Security is a vital element in the hyperconnected world, says Dr Pascal Andrei, chief security officer at Airbus. And, along with physical safety, it is especially important for a company like Airbus.
As a global company, arguably the most difficult part of ensuring cybersecurity is complying with the regulations in every territory, he says. “We have to ensure that there is trust with all our stakeholders, including governments, partners and customers.”
Co-operation is key in this respect, he adds, and the company works closely with local governments to ensure it has information about local conditions.
Security for one is security for all, and Airbus’s closest partner when it comes to developing safety and security practices is its biggest competitor Boeing.
“Together we can make our security systems better, which is a win-win for them, for us and for all our customers. We share information about attacks and mitigation strategies with one another, and perform exercises and drills together.”
Because it works with sensitive information about national assets, Airbus’s customers usually insist on data sovereignty.
“This goes for cloud and artificial intelligence (AI), with sovereignty ensuring protection and sustainability,” Dr Andrei explains.
When disaster strikes, it is important for a company like Airbus to protect its critical infrastructure.
This involves having an asset inventory that defines what the critical assets are, that will allow the organisation to rebuild in the event of an attack. “When there is a disaster, you need a business continuity plan so you can recover quickly and restart the company,” Dr Andrei says.
“A company like Airbus cannot stop – it must always be working. With more than 20 000 employees, the organisation is like a Swiss watch – it is very complex and must be moving all the time.
“So we have to know what the critical assets are, and ensure that they are resilient.”

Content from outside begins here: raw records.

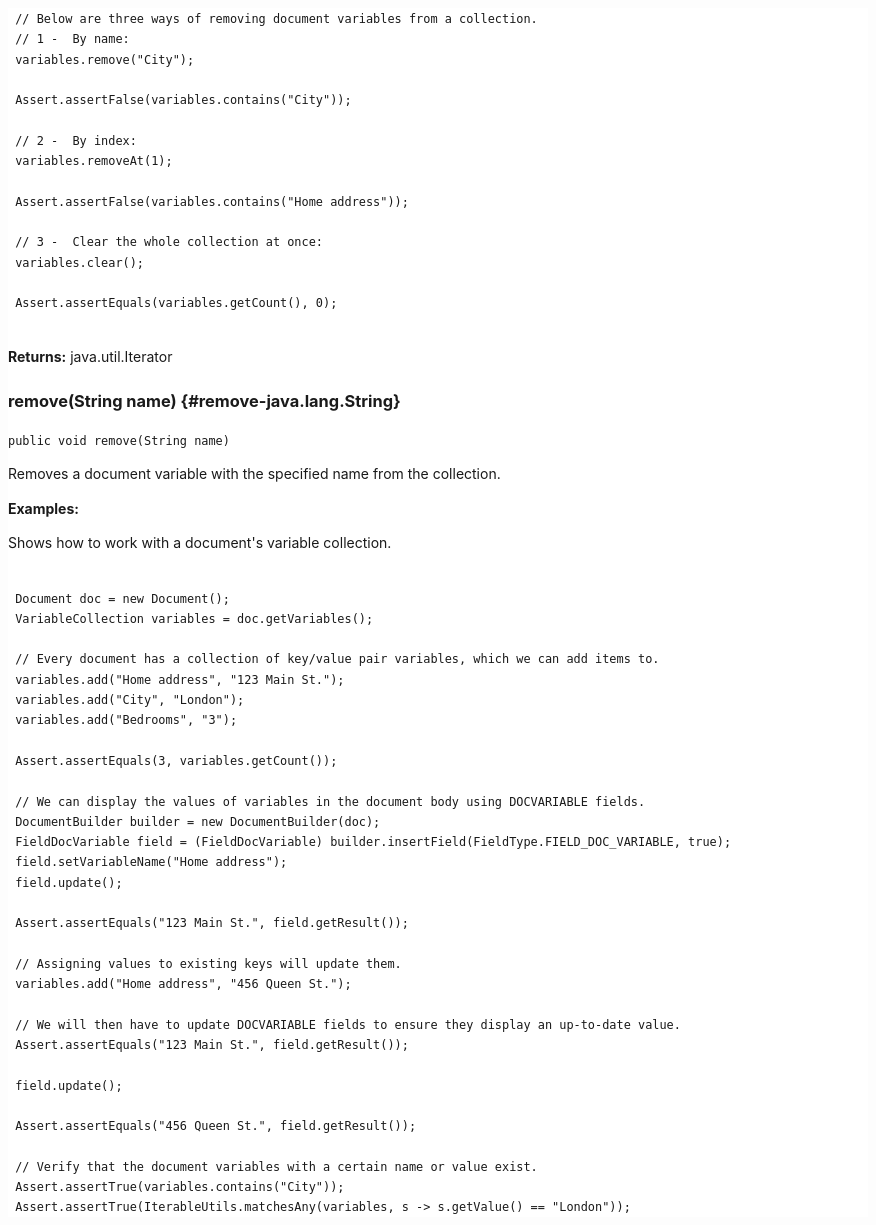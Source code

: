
 ```
 // Below are three ways of removing document variables from a collection.
 // 1 -  By name:
 variables.remove("City");

 Assert.assertFalse(variables.contains("City"));

 // 2 -  By index:
 variables.removeAt(1);

 Assert.assertFalse(variables.contains("Home address"));

 // 3 -  Clear the whole collection at once:
 variables.clear();

 Assert.assertEquals(variables.getCount(), 0);
 
```

**Returns:**
java.util.Iterator
### remove(String name) {#remove-java.lang.String}
```
public void remove(String name)
```


Removes a document variable with the specified name from the collection.

 **Examples:** 

Shows how to work with a document's variable collection.

```

 Document doc = new Document();
 VariableCollection variables = doc.getVariables();

 // Every document has a collection of key/value pair variables, which we can add items to.
 variables.add("Home address", "123 Main St.");
 variables.add("City", "London");
 variables.add("Bedrooms", "3");

 Assert.assertEquals(3, variables.getCount());

 // We can display the values of variables in the document body using DOCVARIABLE fields.
 DocumentBuilder builder = new DocumentBuilder(doc);
 FieldDocVariable field = (FieldDocVariable) builder.insertField(FieldType.FIELD_DOC_VARIABLE, true);
 field.setVariableName("Home address");
 field.update();

 Assert.assertEquals("123 Main St.", field.getResult());

 // Assigning values to existing keys will update them.
 variables.add("Home address", "456 Queen St.");

 // We will then have to update DOCVARIABLE fields to ensure they display an up-to-date value.
 Assert.assertEquals("123 Main St.", field.getResult());

 field.update();

 Assert.assertEquals("456 Queen St.", field.getResult());

 // Verify that the document variables with a certain name or value exist.
 Assert.assertTrue(variables.contains("City"));
 Assert.assertTrue(IterableUtils.matchesAny(variables, s -> s.getValue() == "London"));
```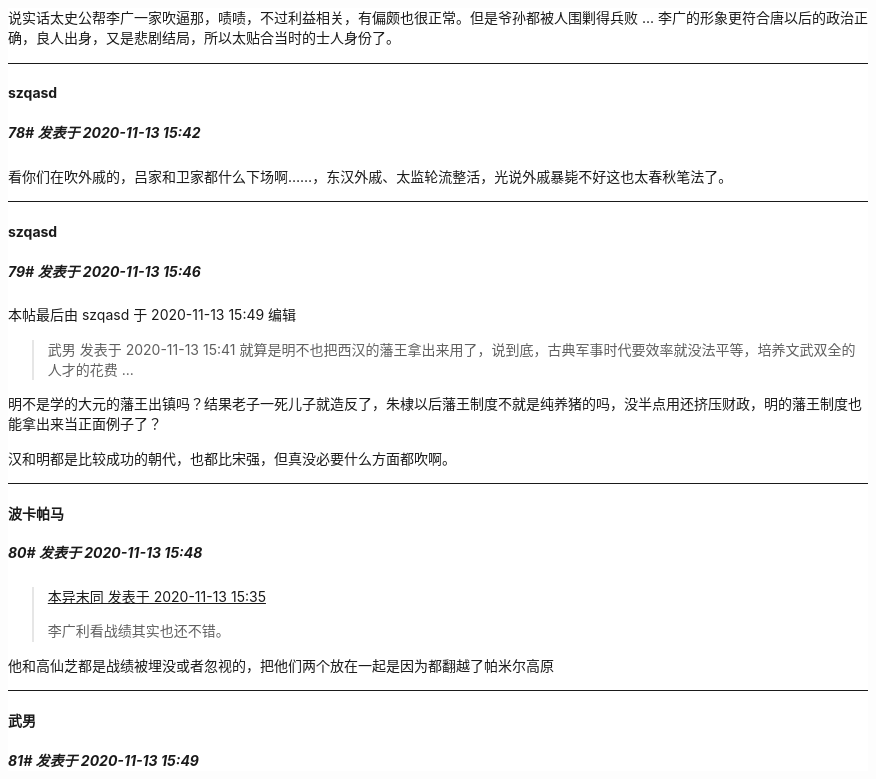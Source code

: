 说实话太史公帮李广一家吹逼那，啧啧，不过利益相关，有偏颇也很正常。但是爷孙都被人围剿得兵败 ...</blockquote>
李广的形象更符合唐以后的政治正确，良人出身，又是悲剧结局，所以太贴合当时的士人身份了。







*****

####  szqasd  
##### 78#       发表于 2020-11-13 15:42




看你们在吹外戚的，吕家和卫家都什么下场啊……，东汉外戚、太监轮流整活，光说外戚暴毙不好这也太春秋笔法了。







*****

####  szqasd  
##### 79#       发表于 2020-11-13 15:46



 本帖最后由 szqasd 于 2020-11-13 15:49 编辑 
<blockquote>武男 发表于 2020-11-13 15:41
就算是明不也把西汉的藩王拿出来用了，说到底，古典军事时代要效率就没法平等，培养文武双全的人才的花费 ...</blockquote>
明不是学的大元的藩王出镇吗？结果老子一死儿子就造反了，朱棣以后藩王制度不就是纯养猪的吗，没半点用还挤压财政，明的藩王制度也能拿出来当正面例子了？

汉和明都是比较成功的朝代，也都比宋强，但真没必要什么方面都吹啊。







*****

####  波卡帕马  
##### 80#       发表于 2020-11-13 15:48



<blockquote><a href="httphttps://bbs.saraba1st.com/2b/forum.php?mod=redirect&amp;goto=findpost&amp;pid=49382188&amp;ptid=1971974" target="_blank">本异末同 发表于 2020-11-13 15:35</a>

李广利看战绩其实也还不错。</blockquote>
他和高仙芝都是战绩被埋没或者忽视的，把他们两个放在一起是因为都翻越了帕米尔高原







*****

####  武男  
##### 81#       发表于 2020-11-13 15:49
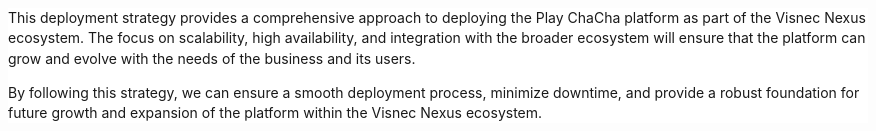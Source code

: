 This deployment strategy provides a comprehensive approach to deploying the Play ChaCha platform as part of the Visnec Nexus ecosystem. The focus on scalability, high availability, and integration with the broader ecosystem will ensure that the platform can grow and evolve with the needs of the business and its users.

By following this strategy, we can ensure a smooth deployment process, minimize downtime, and provide a robust foundation for future growth and expansion of the platform within the Visnec Nexus ecosystem.

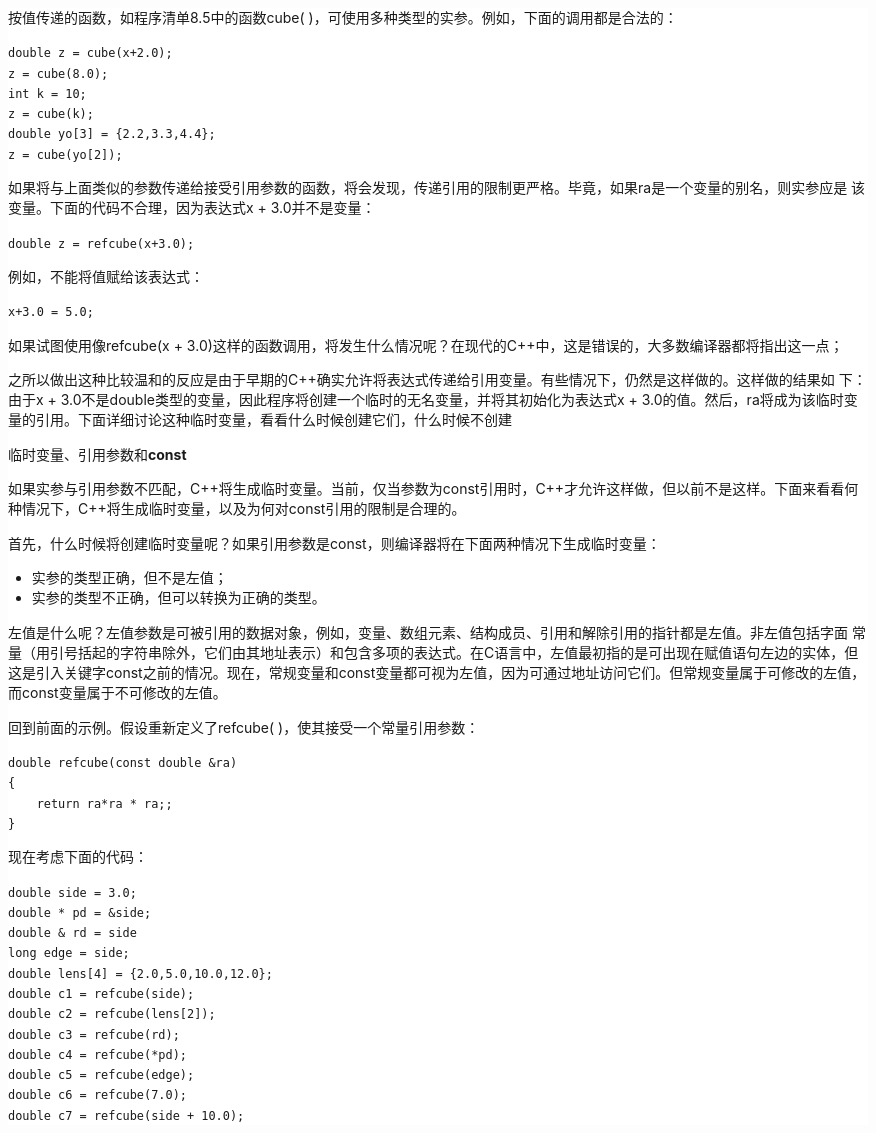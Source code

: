 按值传递的函数，如程序清单8.5中的函数cube( )，可使用多种类型的实参。例如，下面的调用都是合法的：

```
double z = cube(x+2.0);
z = cube(8.0);
int k = 10;
z = cube(k);
double yo[3] = {2.2,3.3,4.4};
z = cube(yo[2]);
```

如果将与上面类似的参数传递给接受引用参数的函数，将会发现，传递引用的限制更严格。毕竟，如果ra是一个变量的别名，则实参应是 该变量。下面的代码不合理，因为表达式x + 3.0并不是变量：

```
double z = refcube(x+3.0);
```

例如，不能将值赋给该表达式：

```
x+3.0 = 5.0;
```

如果试图使用像refcube(x + 3.0)这样的函数调用，将发生什么情况呢？在现代的C++中，这是错误的，大多数编译器都将指出这一点；

之所以做出这种比较温和的反应是由于早期的C++确实允许将表达式传递给引用变量。有些情况下，仍然是这样做的。这样做的结果如 下：由于x + 3.0不是double类型的变量，因此程序将创建一个临时的无名变量，并将其初始化为表达式x + 3.0的值。然后，ra将成为该临时变量的引用。下面详细讨论这种临时变量，看看什么时候创建它们，什么时候不创建

临时变量、引用参数和**const** 

如果实参与引用参数不匹配，C++将生成临时变量。当前，仅当参数为const引用时，C++才允许这样做，但以前不是这样。下面来看看何 种情况下，C++将生成临时变量，以及为何对const引用的限制是合理的。

首先，什么时候将创建临时变量呢？如果引用参数是const，则编译器将在下面两种情况下生成临时变量：

- 实参的类型正确，但不是左值； 
- 实参的类型不正确，但可以转换为正确的类型。

左值是什么呢？左值参数是可被引用的数据对象，例如，变量、数组元素、结构成员、引用和解除引用的指针都是左值。非左值包括字面 常量（用引号括起的字符串除外，它们由其地址表示）和包含多项的表达式。在C语言中，左值最初指的是可出现在赋值语句左边的实体，但这是引入关键字const之前的情况。现在，常规变量和const变量都可视为左值，因为可通过地址访问它们。但常规变量属于可修改的左值，而const变量属于不可修改的左值。 

回到前面的示例。假设重新定义了refcube( )，使其接受一个常量引用参数：

```
double refcube(const double &ra)
{
    return ra*ra * ra;;
}
```

现在考虑下面的代码： 

```
double side = 3.0;
double * pd = &side;
double & rd = side
long edge = side;
double lens[4] = {2.0,5.0,10.0,12.0};
double c1 = refcube(side);
double c2 = refcube(lens[2]);
double c3 = refcube(rd);
double c4 = refcube(*pd);
double c5 = refcube(edge);
double c6 = refcube(7.0);
double c7 = refcube(side + 10.0);
```
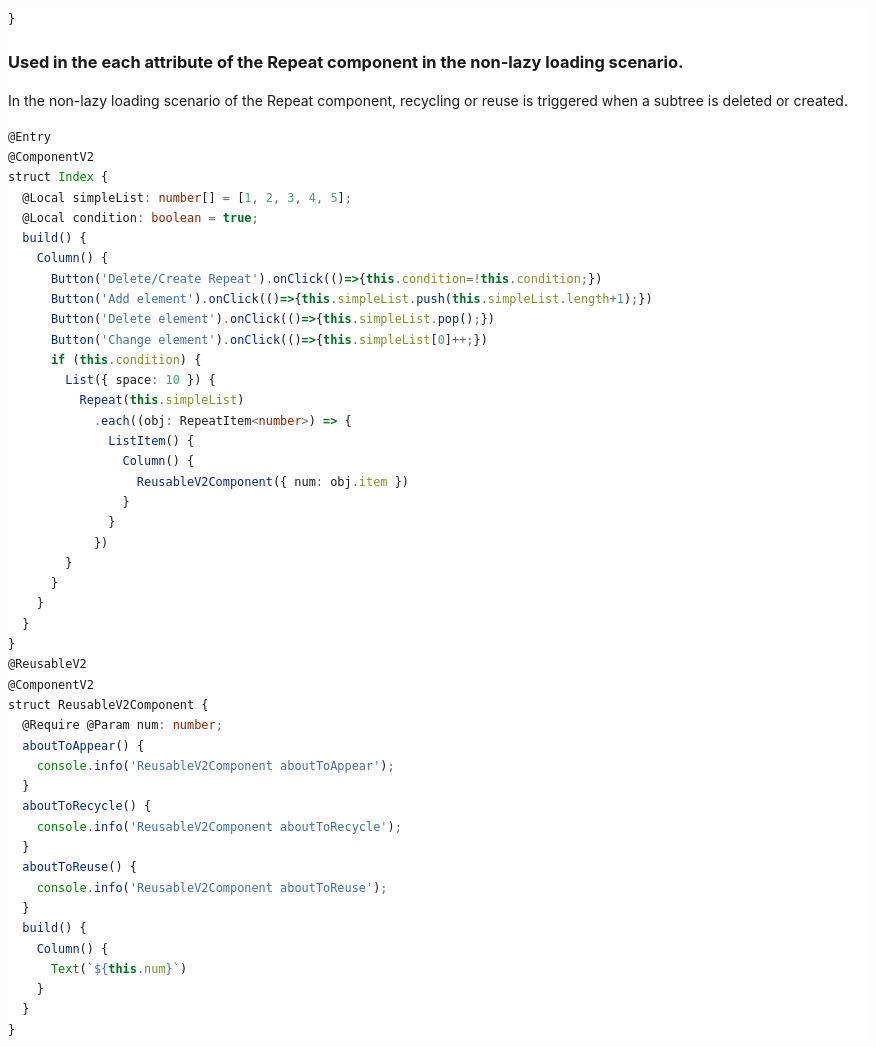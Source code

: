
 ```ts
}
```

### Used in the each attribute of the Repeat component in the non-lazy loading scenario.

In the non-lazy loading scenario of the Repeat component, recycling or reuse is triggered when a subtree is deleted or created.

```ts
@Entry
@ComponentV2
struct Index {
  @Local simpleList: number[] = [1, 2, 3, 4, 5];
  @Local condition: boolean = true;
  build() {
    Column() {
      Button('Delete/Create Repeat').onClick(()=>{this.condition=!this.condition;})
      Button('Add element').onClick(()=>{this.simpleList.push(this.simpleList.length+1);})
      Button('Delete element').onClick(()=>{this.simpleList.pop();})
      Button('Change element').onClick(()=>{this.simpleList[0]++;})
      if (this.condition) {
        List({ space: 10 }) {
          Repeat(this.simpleList)
            .each((obj: RepeatItem<number>) => {
              ListItem() {
                Column() {
                  ReusableV2Component({ num: obj.item })
                }
              }
            })
        }
      }
    }
  }
}
@ReusableV2
@ComponentV2
struct ReusableV2Component {
  @Require @Param num: number;
  aboutToAppear() {
    console.info('ReusableV2Component aboutToAppear');
  }
  aboutToRecycle() {
    console.info('ReusableV2Component aboutToRecycle');
  }
  aboutToReuse() {
    console.info('ReusableV2Component aboutToReuse');
  }
  build() {
    Column() {
      Text(`${this.num}`)
    }
  }
}
```
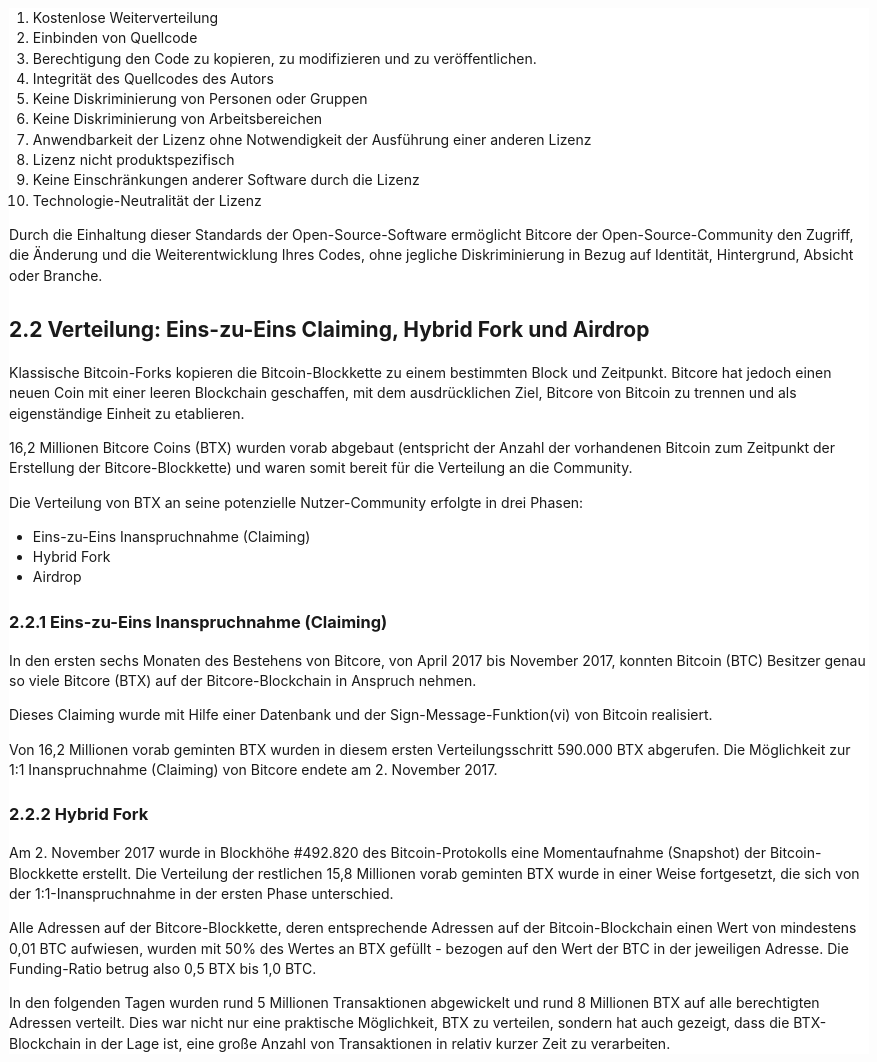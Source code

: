 1. Kostenlose Weiterverteilung
2. Einbinden von Quellcode
3. Berechtigung den Code zu kopieren, zu modifizieren und zu veröffentlichen.
4. Integrität des Quellcodes des Autors
5. Keine Diskriminierung von Personen oder Gruppen
6. Keine Diskriminierung von Arbeitsbereichen
7. Anwendbarkeit der Lizenz ohne Notwendigkeit der Ausführung einer anderen Lizenz
8. Lizenz nicht produktspezifisch
9. Keine Einschränkungen anderer Software durch die Lizenz
10. Technologie-Neutralität der Lizenz 

Durch die Einhaltung dieser Standards der Open-Source-Software ermöglicht Bitcore der Open-Source-Community den Zugriff, die Änderung und die Weiterentwicklung Ihres Codes, ohne jegliche Diskriminierung in Bezug auf Identität, Hintergrund, Absicht oder Branche.


## 2.2 Verteilung: Eins-zu-Eins Claiming, Hybrid Fork und Airdrop
Klassische Bitcoin-Forks kopieren die Bitcoin-Blockkette zu einem bestimmten Block und Zeitpunkt. Bitcore hat jedoch einen neuen Coin mit einer leeren Blockchain geschaffen, mit dem ausdrücklichen Ziel, Bitcore von Bitcoin zu trennen und als eigenständige Einheit zu etablieren.

16,2 Millionen Bitcore Coins (BTX) wurden vorab abgebaut (entspricht der Anzahl der vorhandenen Bitcoin zum Zeitpunkt der Erstellung der Bitcore-Blockkette) und waren somit bereit für die Verteilung an die Community.

Die Verteilung von BTX an seine potenzielle Nutzer-Community erfolgte in drei Phasen:
* Eins-zu-Eins Inanspruchnahme (Claiming)
* Hybrid Fork
* Airdrop


### 2.2.1 Eins-zu-Eins Inanspruchnahme (Claiming)
In den ersten sechs Monaten des Bestehens von Bitcore, von April 2017 bis November 2017, konnten Bitcoin (BTC) Besitzer genau so viele Bitcore (BTX) auf der Bitcore-Blockchain in Anspruch nehmen.

Dieses Claiming wurde mit Hilfe einer Datenbank und der Sign-Message-Funktion(vi) von Bitcoin realisiert.

Von 16,2 Millionen vorab geminten BTX wurden in diesem ersten Verteilungsschritt 590.000 BTX abgerufen. Die Möglichkeit zur 1:1 Inanspruchnahme (Claiming) von Bitcore endete am 2. November 2017.


### 2.2.2 Hybrid Fork
Am 2. November 2017 wurde in Blockhöhe #492.820 des Bitcoin-Protokolls eine Momentaufnahme (Snapshot) der Bitcoin-Blockkette erstellt. Die Verteilung der restlichen 15,8 Millionen vorab geminten BTX wurde in einer Weise fortgesetzt, die sich von der 1:1-Inanspruchnahme in der ersten Phase unterschied.

Alle Adressen auf der Bitcore-Blockkette, deren entsprechende Adressen auf der Bitcoin-Blockchain einen Wert von mindestens 0,01 BTC aufwiesen, wurden mit 50% des Wertes an BTX gefüllt - bezogen auf den Wert der BTC in der jeweiligen Adresse. Die Funding-Ratio betrug also 0,5 BTX bis 1,0 BTC.

In den folgenden Tagen wurden rund 5 Millionen Transaktionen abgewickelt und rund 8 Millionen BTX auf alle berechtigten Adressen verteilt. Dies war nicht nur eine praktische Möglichkeit, BTX zu verteilen, sondern hat auch gezeigt, dass die BTX-Blockchain in der Lage ist, eine große Anzahl von Transaktionen in relativ kurzer Zeit zu verarbeiten.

And security measures cannot be limited to the company itself, Dr Andrei adds. “You have to think about extending the enterprise. At Airbus we have faced many cyberattacks. Initially, these were mainly against us, then they switched to our affiliated companies. Lately, the majority of attacks have been through the supply chain.
“So you have to be in a position to manage all of these attack vectors.”
With such a big and complex organisation that is literally responsible for people’s lives, security is a big deal at Airbus. It has over 500 employees in Europe and around the world looking after both cyber and physical security.